Items listed in a dataset
---*---
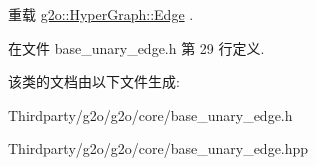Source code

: 重载 \hyperlink{classg2o_1_1HyperGraph_1_1Edge_ad8913f1149a0fd5bb628f0f1c8a91a55}{g2o\-::\-Hyper\-Graph\-::\-Edge} .



在文件 base\-\_\-unary\-\_\-edge.\-h 第 29 行定义.



该类的文档由以下文件生成\-:\begin{DoxyCompactItemize}
\item 
Thirdparty/g2o/g2o/core/base\-\_\-unary\-\_\-edge.\-h\item 
Thirdparty/g2o/g2o/core/base\-\_\-unary\-\_\-edge.\-hpp\end{DoxyCompactItemize}
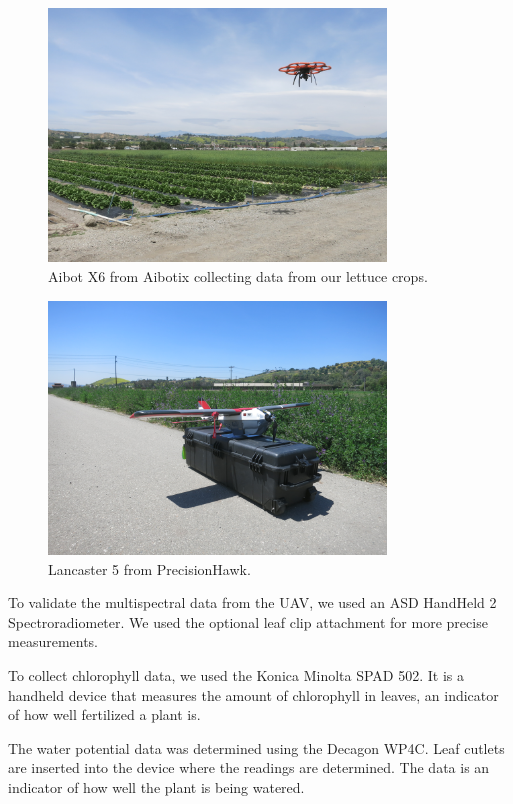 \begin{figure}
    \centering
    \includegraphics[width=0.8\textwidth]{images/aibotx6.JPG}
    \caption{Aibot X6 from Aibotix collecting data from our lettuce crops.}
    \label{aibotx6}
\end{figure}
\begin{figure}
    \centering
    \includegraphics[width=0.8\textwidth]{images/lancaster5.JPG}
    \caption{Lancaster 5 from PrecisionHawk.}
    \label{lancaster5}
\end{figure}

To validate the multispectral data from the UAV, we used an ASD HandHeld 2 Spectroradiometer. We used the optional leaf clip attachment for more precise measurements.

To collect chlorophyll data, we used the Konica Minolta SPAD 502. It is a handheld device that measures the amount of chlorophyll in leaves, an indicator of how well fertilized a plant is.

The water potential data was determined using the Decagon WP4C. Leaf cutlets are inserted into the device where the readings are determined. The data is an indicator of how well the plant is being watered.



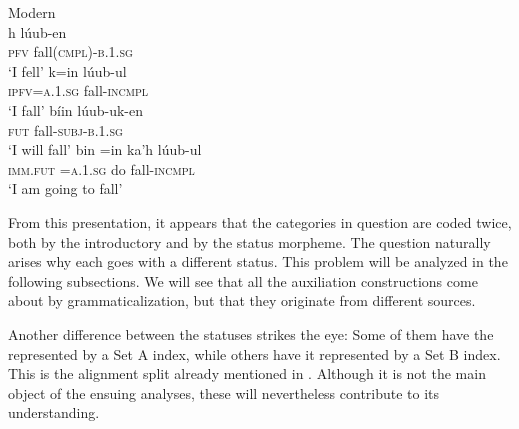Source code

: \documentclass[output=paper]{langsci/langscibook}
\begin{document}
\ea\label{ex:lehmann:13}
Modern  \\
\ea 
\gll h    lúub-en\\
  \textsc{pfv}  fall(\textsc{cmpl)-b.1.sg}\\
\glt ‘I fell’
\ex 
\gll k=in        lúub-ul\\
  \textsc{ipfv=a.1.sg}  fall-\textsc{incmpl}\\
\glt ‘I fall’
\ex 
\gll bíin  lúub-uk-en\\
\textsc{fut}  fall-\textsc{subj-b.1.sg}\\
\glt ‘I will fall’
\ex 
\gll bin      =in      ka’h    lúub-ul\\
\textsc{imm.fut}  =\textsc{a.1.sg}    do      fall-\textsc{incmpl}\\
\glt ‘I am going to fall’
\z
\z 

From this presentation, it appears that the categories in question are coded twice, both by the introductory  and by the status morpheme. The question naturally arises why each  goes with a different status. This problem will be analyzed in the following subsections. We will see that all the auxiliation constructions come about by grammaticalization, but that they originate from different sources.

Another difference between the statuses strikes the eye: Some of them have the  represented by a Set A index, while others have it represented by a Set B index. This is the alignment split already mentioned in . Although it is not the main object of the ensuing analyses, these will nevertheless contribute to its understanding.
\end{document}
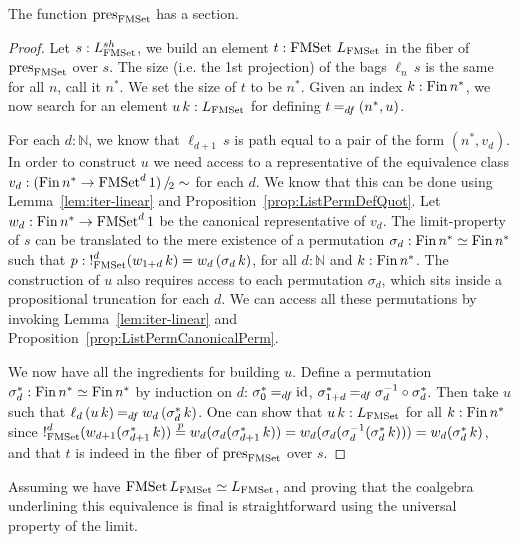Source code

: \documentclass[a4paper,USenglish,cleveref]{lipics-v2021}
\begin{document}
\begin{theorem}\label{thm:PresSplitEpi}
 The function $\pres{\FMSet}$ has a section.
\end{theorem}
\begin{proof}
  Let $s : \LimSh{\FMSet}$, we build an element $t : \FMSet \,\Lim{\FMSet}$ in the fiber of $\pres{\FMSet}$ over $s$. The size (i.e. the 1st projection) of the bags $\ell_n\,s$ is the same for all $n$, call it $n^*$. We set the size of $t$ to be $n^*$. Given an index $k : \Fin n^*$, we now search for an element $u\,k : \Lim{\FMSet}$ for defining $t \DefEq (n^*,u)$.

  For each $d : ℕ$, we know that $\ell_{d + 1}\,s$ is path equal to a pair of the form $(n^*,v_d)$. In order to construct $u$ we need access to a representative of the equivalence class $v_d : \SetQuot[(\Fin n^* \to \FMSet^d 1)][\sim]$ for each $d$. We know that this can be done using Lemma~\ref{lem:iter-linear} and Proposition~\ref{prop:ListPermDefQuot}. Let $w_d : \Fin n^* \to \FMSet^d 1$ be the canonical representative of $v_d$.
  The limit-property of $s$ can be translated to the mere existence of a permutation $\sigma_d : \Fin n^* \simeq \Fin n^*$
  such that $p : \Bang_{\FMSet}^d(w_{1 + d}\, k) = w_d \,(\sigma_d\,k)$, for all $d: ℕ$ and $k : \Fin n^*$. The construction of $u$ also requires access to each permutation $\sigma_d$, which sits inside a propositional truncation for each $d$. We can access all these permutations by invoking Lemma~\ref{lem:iter-linear} and Proposition~\ref{prop:ListPermCanonicalPerm}.

  We now have all the ingredients for building $u$. Define a permutation $\sigma^*_d : \Fin n^* \simeq \Fin n^*$ by induction on $d$: $\sigma^*_0 \DefEq \Op{id}$, $\sigma^*_{1+d} \DefEq \sigma_d^{-1} \circ \sigma^*_d$. Then take $u$ such that $\ell_d \,(u\,k) \DefEq w_d\,(\sigma^*_d \,k)$. One can show that $u\,k : \Lim{\FMSet}$ for all $k : \Fin n^*$ since
  $\Bang_{\FMSet}^d (w_{d+1}(\sigma^*_{d+1}\, k)) \stackrel{p}{=} w_d (\sigma_d (\sigma^*_{d+1}\, k)) = w_d (\sigma_d (\sigma_d^{-1} (\sigma^*_d\, k))) = w_d (\sigma^*_d\, k)$,
  and that $t$ is indeed in the fiber of $\pres{\FMSet}$ over $s$.
\end{proof}

Assuming \LLPO{} we have $\FMSet \Lim{\FMSet} \simeq \Lim{\FMSet}$, and proving that the coalgebra underlining this equivalence is final is straightforward using the universal property of the limit.
\end{document}
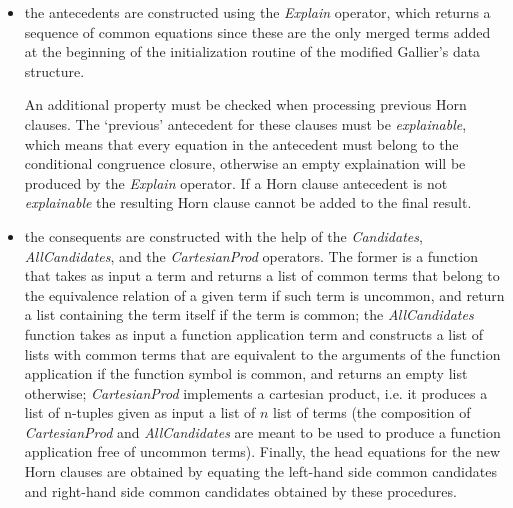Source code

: \begin{itemize}
  \item the antecedents are constructed using the \emph{Explain} operator, 
    which returns a sequence of common equations since these are the 
    only merged terms added at the beginning of the initialization 
    routine of the modified Gallier's data structure.

    An additional property must be checked when processing previous
    Horn clauses. The `previous' antecedent for these clauses must be \emph{explainable},
    which means that every equation in the antecedent must belong to the conditional
    congruence closure, otherwise an empty explaination will be produced by the
    \emph{Explain} operator. If a Horn clause antecedent is not \emph{explainable}
    the resulting Horn clause cannot be added to the final result.
    
  \item the consequents are constructed with the help of the \emph{Candidates},
    \emph{AllCandidates}, and the \emph{CartesianProd} operators. 
    The former is a function that takes as input
    a term and returns a list of common terms
    that belong to the equivalence relation of a given term if such term is uncommon,
    and return a list containing the term itself if the term is common; the 
    \emph{AllCandidates} function takes as input a function application term and
    constructs a list of lists with common terms that are equivalent to the arguments
    of the function application if the function symbol is common, and returns an empty
    list otherwise; \emph{CartesianProd} implements a cartesian product, i.e. it 
    produces a list of n-tuples given as input a list of $n$ list of terms (the 
      composition of \emph{CartesianProd} and \emph{AllCandidates} are meant to be
    used to produce a function application free of uncommon terms). Finally, the
    head equations for the new Horn clauses are obtained by equating the left-hand
    side common candidates and right-hand side common candidates obtained by these 
    procedures.

\end{itemize}

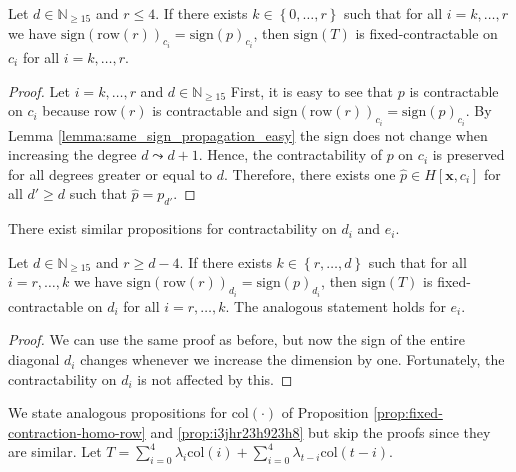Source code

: \begin{proposition}\label{prop:fixed-contraction-homo-row}
    Let \( d \in \mathbb{N}_{\geq 15} \) and \( r \leq 4 \). If there exists \( k \in \left\{ 0, \dots, r \right\} \) such that for all \( i = k, \dots, r\) we have \(  \mathrm{sign}(\mathrm{row}(r))_{c_i} = \mathrm{sign}(p)_{c_i} \),
    then  \( \mathrm{sign}(T) \) is fixed-contractable on \( c_i \) for all \( i = k, \dots, r \).
\end{proposition}

\begin{proof}
    Let \( i = k, \dots, r \) and \( d \in \mathbb{N}_{\geq 15} \)
    First, it is easy to see that \( p \) is contractable on \( c_i \) because \( \mathrm{row}(r) \) is contractable and \( \mathrm{sign}(\mathrm{row}(r))_{c_i} = \mathrm{sign}(p)_{c_i} \). By Lemma \ref{lemma:same_sign_propagation_easy} the sign does not change when increasing the degree \( d \leadsto d+1 \). Hence, the contractability of \( p \) on \( c_i \) is preserved for all degrees greater or equal to \( d \). Therefore, there exists one \( \hat p \in H[\mathbf{x}, c_i] \) for all \( d' \geq d \) such that \( \hat p = p_{d'} \).
\end{proof}

There exist similar propositions for contractability on \( d_i \) and \( e_i \).

\begin{proposition}\label{prop:i3jhr23h923h8}
    Let \( d \in \mathbb{N}_{\geq 15} \) and \( r \geq d-4 \). If there exists \( k \in \left\{ r, \dots, d \right\} \) such that for all \( i = r, \dots, k\) we have \(  \mathrm{sign}(\mathrm{row}(r))_{d_i} = \mathrm{sign}(p)_{d_i} \),
then  \( \mathrm{sign}(T) \) is fixed-contractable on \( d_i \) for all \( i = r, \dots, k\). The analogous statement holds for \( e_i \).
\end{proposition}

\begin{proof}
    We can use the same proof as before, but now the sign of the entire diagonal $d_{i}$ changes whenever we increase the dimension by one. Fortunately, the contractability on $d_{i}$ is not affected by this. 
\end{proof}

We state analogous propositions for \( \mathrm{col}(\cdot) \) of Proposition \ref{prop:fixed-contraction-homo-row} and \ref{prop:i3jhr23h923h8} but skip the proofs since they are similar. Let \(  T = \sum_{i=0}^{4}  \lambda_{i} \mathrm{col}(i) + \sum_{i=0}^{4}  \lambda_{t-i} \mathrm{col}(t-i) \).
---*---
§ PROBLEM DETAILS:
Only the lines above that include the word "access" belong in the answer; copy each one.

§ RESULT OF THIS EXERCISE:
  For each $d : ℕ$, we know that $\ell_{d + 1}\,s$ is path equal to a pair of the form $(n^*,v_d)$. In order to construct $u$ we need access to a representative of the equivalence class $v_d : \SetQuot[(\Fin n^* \to \FMSet^d 1)][\sim]$ for each $d$. We know that this can be done using Lemma~\ref{lem:iter-linear} and Proposition~\ref{prop:ListPermDefQuot}. Let $w_d : \Fin n^* \to \FMSet^d 1$ be the canonical representative of $v_d$.
  such that $p : \Bang_{\FMSet}^d(w_{1 + d}\, k) = w_d \,(\sigma_d\,k)$, for all $d: ℕ$ and $k : \Fin n^*$. The construction of $u$ also requires access to each permutation $\sigma_d$, which sits inside a propositional truncation for each $d$. We can access all these permutations by invoking Lemma~\ref{lem:iter-linear} and Proposition~\ref{prop:ListPermCanonicalPerm}.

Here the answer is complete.